El proyecto crea un Consejo de Seguridad Nacional, encabezado por el Presidente, que tendrá amplias facultades en los temas de defensa y seguridad, incluso con poder para requerir información a las provincias y municipios e imponer sanciones. Tendrá entre otras tareas la creación de la Política de Seguridad Nacional.
Milei y Caputo aprovecharon el tema Malvinas para reestablecer el régimen de derribo de aviones, que en su momento había impuesto Macri. El artículo 67 del proyecto faculta a las autoridades que identifiquen una aeronave “hostil” a tomar acciones intimidatorias como disparos intimidatorios, pero también autoriza “el uso de la fuerza como acción de último recurso”. Esto debería ser autorizado por el Presidente o el Ministro de Defensa.
La misma suerte corre para los buques considerados hostiles.
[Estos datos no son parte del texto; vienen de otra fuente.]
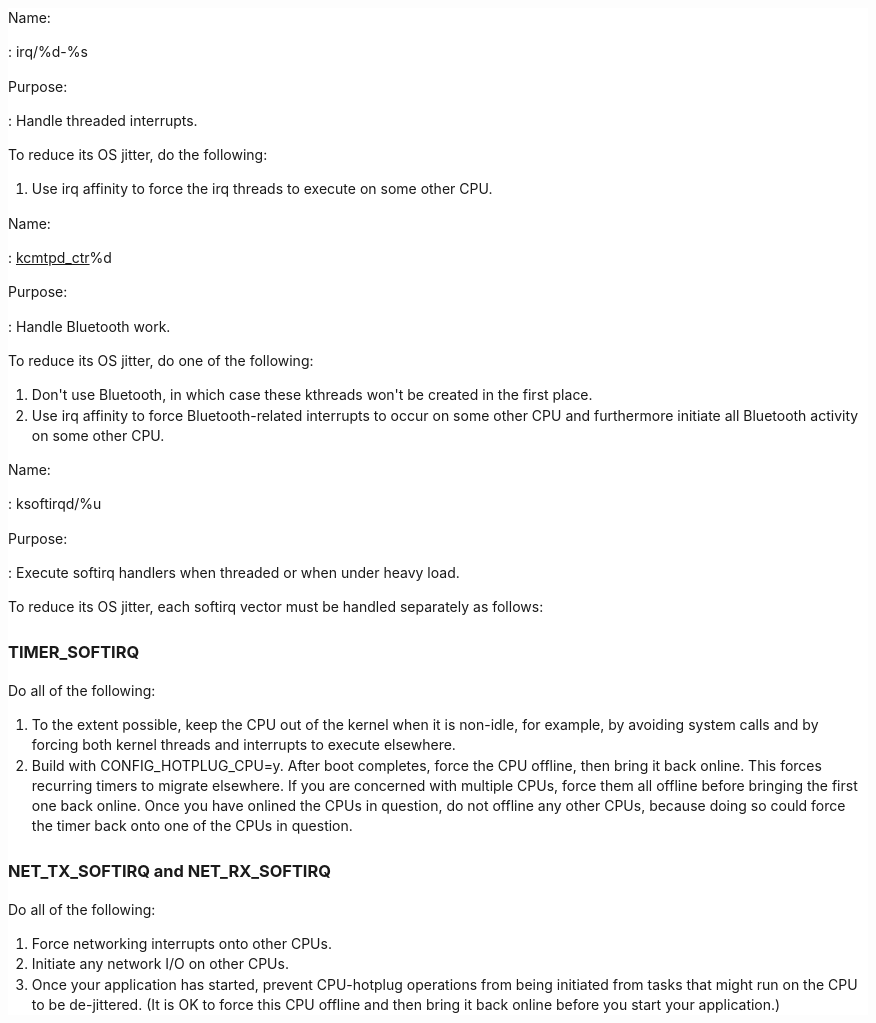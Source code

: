 Name:

:   irq/%d-%s

Purpose:

:   Handle threaded interrupts.

To reduce its OS jitter, do the following:

1.  Use irq affinity to force the irq threads to execute on some other
    CPU.

Name:

:   [kcmtpd_ctr]()%d

Purpose:

:   Handle Bluetooth work.

To reduce its OS jitter, do one of the following:

1.  Don\'t use Bluetooth, in which case these kthreads won\'t be created
    in the first place.
2.  Use irq affinity to force Bluetooth-related interrupts to occur on
    some other CPU and furthermore initiate all Bluetooth activity on
    some other CPU.

Name:

:   ksoftirqd/%u

Purpose:

:   Execute softirq handlers when threaded or when under heavy load.

To reduce its OS jitter, each softirq vector must be handled separately
as follows:

### TIMER_SOFTIRQ

Do all of the following:

1.  To the extent possible, keep the CPU out of the kernel when it is
    non-idle, for example, by avoiding system calls and by forcing both
    kernel threads and interrupts to execute elsewhere.
2.  Build with CONFIG_HOTPLUG_CPU=y. After boot completes, force the CPU
    offline, then bring it back online. This forces recurring timers to
    migrate elsewhere. If you are concerned with multiple CPUs, force
    them all offline before bringing the first one back online. Once you
    have onlined the CPUs in question, do not offline any other CPUs,
    because doing so could force the timer back onto one of the CPUs in
    question.

### NET_TX_SOFTIRQ and NET_RX_SOFTIRQ

Do all of the following:

1.  Force networking interrupts onto other CPUs.
2.  Initiate any network I/O on other CPUs.
3.  Once your application has started, prevent CPU-hotplug operations
    from being initiated from tasks that might run on the CPU to be
    de-jittered. (It is OK to force this CPU offline and then bring it
    back online before you start your application.)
El artículo 73 habilita el empleo de “advertencias visuales y acústicas, maniobras de interposición y disparos de advertencia”, que si no tienen efecto pueden dar lugar a “disparos destinados a producir la Inutilización del buque”. En última instancia, se autoriza el hundimiento de los buques, aunque aclara que se prohíbe hundir buques civiles.

El proyecto también establece cambios en la Ley de Defensa Nacional (en lo que refiere a la definición de la misma), en la Ley de Partidos Políticos (para impedir el financiamiento de extranjeros sin residencia permanente) y en los artículos del Código Penal referidos al delito de Traición a la Patria.
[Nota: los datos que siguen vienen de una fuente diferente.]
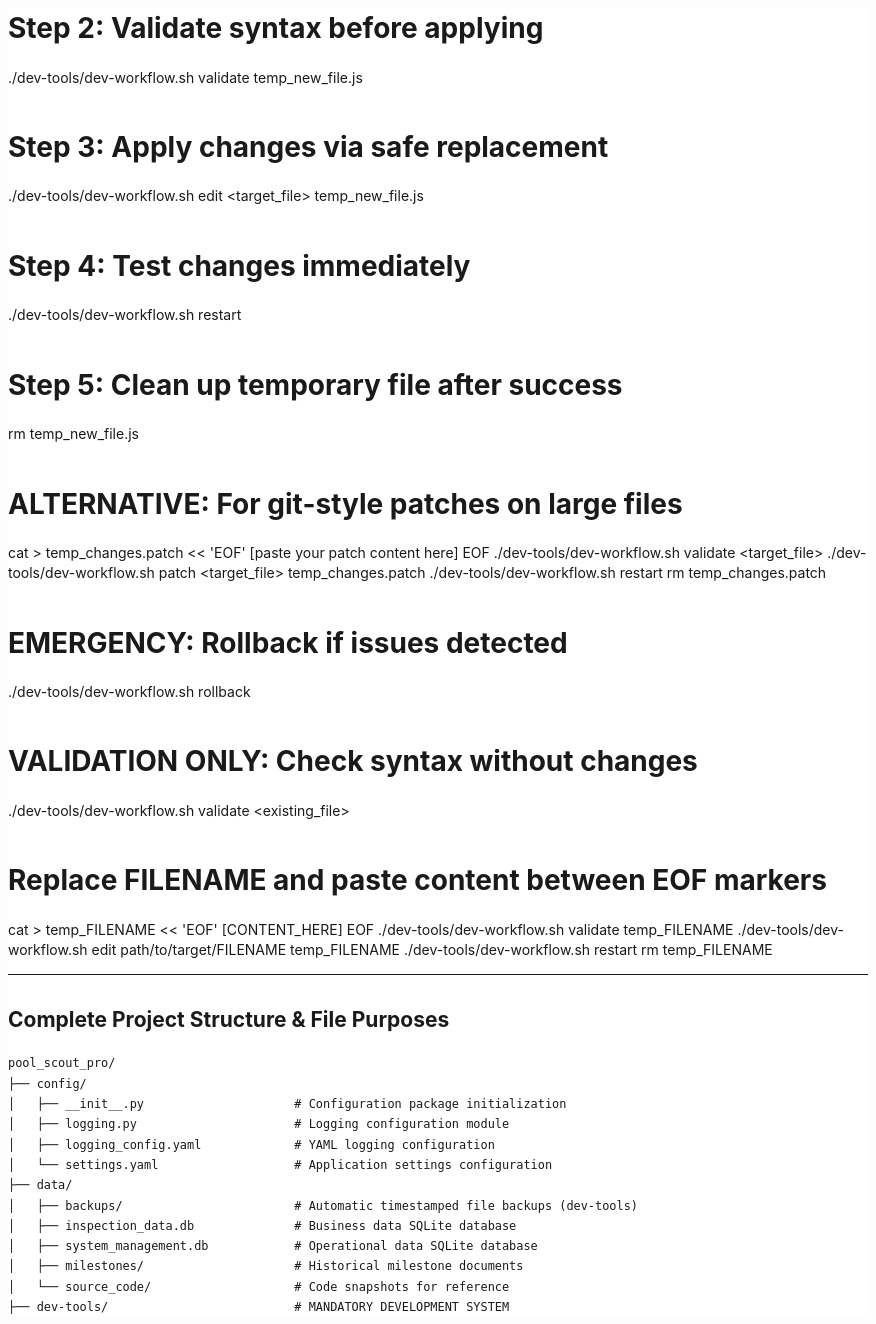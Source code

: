 # Step 2: Validate syntax before applying
./dev-tools/dev-workflow.sh validate temp_new_file.js

# Step 3: Apply changes via safe replacement
./dev-tools/dev-workflow.sh edit <target_file> temp_new_file.js

# Step 4: Test changes immediately
./dev-tools/dev-workflow.sh restart

# Step 5: Clean up temporary file after success
rm temp_new_file.js

# ALTERNATIVE: For git-style patches on large files
cat > temp_changes.patch << 'EOF'
[paste your patch content here]
EOF
./dev-tools/dev-workflow.sh validate <target_file>
./dev-tools/dev-workflow.sh patch <target_file> temp_changes.patch
./dev-tools/dev-workflow.sh restart
rm temp_changes.patch

# EMERGENCY: Rollback if issues detected
./dev-tools/dev-workflow.sh rollback <file>

# VALIDATION ONLY: Check syntax without changes
./dev-tools/dev-workflow.sh validate <existing_file>

# Replace FILENAME and paste content between EOF markers
cat > temp_FILENAME << 'EOF'
[CONTENT_HERE]
EOF
./dev-tools/dev-workflow.sh validate temp_FILENAME
./dev-tools/dev-workflow.sh edit path/to/target/FILENAME temp_FILENAME
./dev-tools/dev-workflow.sh restart
rm temp_FILENAME

---

## Complete Project Structure & File Purposes

```
pool_scout_pro/
├── config/
│   ├── __init__.py                     # Configuration package initialization
│   ├── logging.py                      # Logging configuration module
│   ├── logging_config.yaml             # YAML logging configuration
│   └── settings.yaml                   # Application settings configuration
├── data/
│   ├── backups/                        # Automatic timestamped file backups (dev-tools)
│   ├── inspection_data.db              # Business data SQLite database
│   ├── system_management.db            # Operational data SQLite database
│   ├── milestones/                     # Historical milestone documents
│   └── source_code/                    # Code snapshots for reference
├── dev-tools/                          # MANDATORY DEVELOPMENT SYSTEM
```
Para exagerar el trumpismo, el gobierno incluyó en el proyecto un “fortalecimiento ante la influencia extranjera” donde coló un artículo para el Código Penal que establece prisión de 5 a 12 años de prisión a quienes “procuren alterar procesos electorales o manipular la opinión pública mediante campañas coordinadas de desinformación masiva” o “promuevan o financien actos de violencia o sabotaje contra el Estado argentino o sus habitantes”. Dos definiciones muy amplias que el gobierno de Milei podría usar por ejemplo contra opositores o periodistas, con el argumento de que actúen por orden de algún agente externo.